- _What you have to do_
Among the lines below, copy exactly those from the one with "using the draw" through the one with "gray)) 255)) 255)", counting both ends.

Source records:
- Opening Delimiter -
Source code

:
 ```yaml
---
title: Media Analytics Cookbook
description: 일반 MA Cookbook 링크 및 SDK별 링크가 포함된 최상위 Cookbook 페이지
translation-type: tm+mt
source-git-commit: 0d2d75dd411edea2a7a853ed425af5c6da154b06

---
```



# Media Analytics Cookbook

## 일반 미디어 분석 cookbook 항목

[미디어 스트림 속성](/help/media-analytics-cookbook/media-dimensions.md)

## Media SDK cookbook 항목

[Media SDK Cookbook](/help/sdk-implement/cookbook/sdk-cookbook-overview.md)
- Closing Delimiter -
- Opening Delimiter -
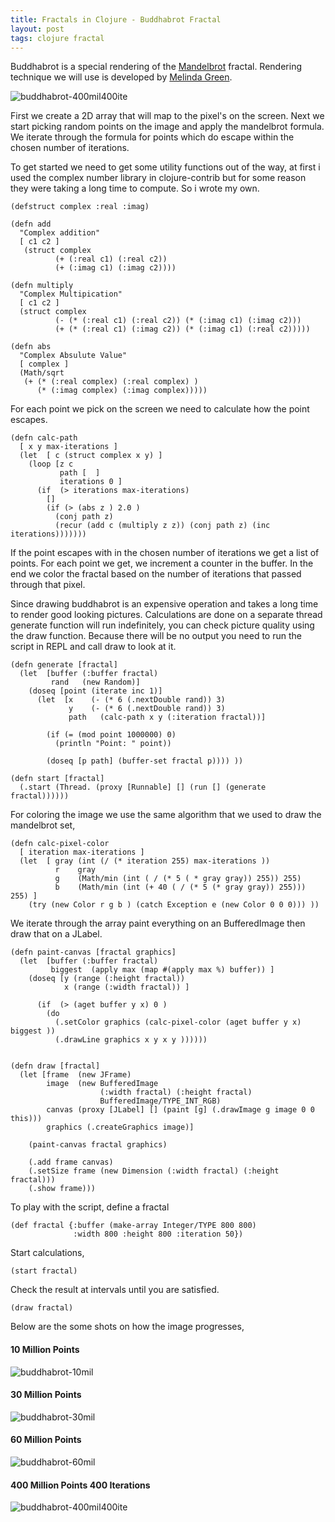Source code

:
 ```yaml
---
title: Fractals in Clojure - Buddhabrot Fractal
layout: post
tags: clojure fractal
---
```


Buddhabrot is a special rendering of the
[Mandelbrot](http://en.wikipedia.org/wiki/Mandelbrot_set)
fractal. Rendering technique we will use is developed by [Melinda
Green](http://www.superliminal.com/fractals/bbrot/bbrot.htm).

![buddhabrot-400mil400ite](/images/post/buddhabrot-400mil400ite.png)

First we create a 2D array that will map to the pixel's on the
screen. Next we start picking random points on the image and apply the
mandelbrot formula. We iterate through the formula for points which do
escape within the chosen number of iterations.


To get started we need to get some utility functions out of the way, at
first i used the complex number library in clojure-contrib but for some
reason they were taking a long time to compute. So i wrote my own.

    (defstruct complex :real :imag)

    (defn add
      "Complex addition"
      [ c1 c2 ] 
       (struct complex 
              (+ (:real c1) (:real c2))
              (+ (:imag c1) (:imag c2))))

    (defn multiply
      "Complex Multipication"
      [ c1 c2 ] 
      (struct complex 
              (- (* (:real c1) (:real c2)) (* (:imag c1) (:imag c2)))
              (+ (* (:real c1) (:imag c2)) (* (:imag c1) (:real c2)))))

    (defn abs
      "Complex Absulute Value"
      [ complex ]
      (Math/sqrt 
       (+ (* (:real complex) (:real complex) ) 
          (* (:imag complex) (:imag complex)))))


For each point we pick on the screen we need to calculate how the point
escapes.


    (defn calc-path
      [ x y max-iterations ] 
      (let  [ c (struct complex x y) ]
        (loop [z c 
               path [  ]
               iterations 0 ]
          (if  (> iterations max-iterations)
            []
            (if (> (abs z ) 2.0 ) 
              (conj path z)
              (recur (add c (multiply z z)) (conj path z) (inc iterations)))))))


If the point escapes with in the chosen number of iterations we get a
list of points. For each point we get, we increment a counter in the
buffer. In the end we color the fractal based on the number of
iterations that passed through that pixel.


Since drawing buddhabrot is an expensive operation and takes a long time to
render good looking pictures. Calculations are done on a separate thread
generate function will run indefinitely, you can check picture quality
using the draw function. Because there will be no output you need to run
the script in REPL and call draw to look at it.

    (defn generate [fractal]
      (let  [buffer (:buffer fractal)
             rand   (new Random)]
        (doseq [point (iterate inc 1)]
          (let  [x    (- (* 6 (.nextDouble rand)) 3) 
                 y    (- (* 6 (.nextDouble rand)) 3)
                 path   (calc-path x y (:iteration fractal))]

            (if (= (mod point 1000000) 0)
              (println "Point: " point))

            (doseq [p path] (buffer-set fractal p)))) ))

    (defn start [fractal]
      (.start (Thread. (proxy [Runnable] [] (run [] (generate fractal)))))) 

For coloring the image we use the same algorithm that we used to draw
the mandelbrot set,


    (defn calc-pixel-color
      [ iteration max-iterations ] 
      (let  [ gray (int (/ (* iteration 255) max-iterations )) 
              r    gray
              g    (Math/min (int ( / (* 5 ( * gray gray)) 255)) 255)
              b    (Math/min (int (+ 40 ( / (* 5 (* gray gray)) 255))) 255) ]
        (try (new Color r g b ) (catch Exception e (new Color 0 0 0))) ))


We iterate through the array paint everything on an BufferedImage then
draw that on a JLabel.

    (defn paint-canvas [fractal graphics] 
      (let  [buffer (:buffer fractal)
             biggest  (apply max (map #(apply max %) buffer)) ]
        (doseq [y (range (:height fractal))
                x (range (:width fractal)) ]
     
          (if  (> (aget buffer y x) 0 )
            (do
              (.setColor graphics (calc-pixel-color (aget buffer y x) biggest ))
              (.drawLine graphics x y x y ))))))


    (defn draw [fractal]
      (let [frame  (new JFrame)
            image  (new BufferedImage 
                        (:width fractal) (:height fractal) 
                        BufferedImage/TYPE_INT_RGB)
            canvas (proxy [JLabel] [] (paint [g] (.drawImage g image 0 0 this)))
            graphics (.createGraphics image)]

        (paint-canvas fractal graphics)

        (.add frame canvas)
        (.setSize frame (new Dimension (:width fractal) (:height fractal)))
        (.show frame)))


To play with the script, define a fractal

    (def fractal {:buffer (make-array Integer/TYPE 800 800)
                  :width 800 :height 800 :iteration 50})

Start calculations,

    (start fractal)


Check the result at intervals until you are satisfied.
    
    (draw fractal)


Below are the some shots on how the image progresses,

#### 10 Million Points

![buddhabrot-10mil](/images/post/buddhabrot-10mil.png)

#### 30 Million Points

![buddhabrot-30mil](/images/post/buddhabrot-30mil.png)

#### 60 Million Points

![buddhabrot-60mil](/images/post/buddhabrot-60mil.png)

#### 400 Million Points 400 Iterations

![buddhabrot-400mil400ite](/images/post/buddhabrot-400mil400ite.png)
- Closing Delimiter -
- _Task output_
using the draw function. Because there will be no output you need to run
the script in REPL and call draw to look at it.

    (defn generate [fractal]
      (let  [buffer (:buffer fractal)
             rand   (new Random)]
        (doseq [point (iterate inc 1)]
          (let  [x    (- (* 6 (.nextDouble rand)) 3) 
                 y    (- (* 6 (.nextDouble rand)) 3)
                 path   (calc-path x y (:iteration fractal))]

            (if (= (mod point 1000000) 0)
              (println "Point: " point))

            (doseq [p path] (buffer-set fractal p)))) ))

    (defn start [fractal]
      (.start (Thread. (proxy [Runnable] [] (run [] (generate fractal)))))) 

For coloring the image we use the same algorithm that we used to draw
the mandelbrot set,


    (defn calc-pixel-color
      [ iteration max-iterations ] 
      (let  [ gray (int (/ (* iteration 255) max-iterations )) 
              r    gray
              g    (Math/min (int ( / (* 5 ( * gray gray)) 255)) 255)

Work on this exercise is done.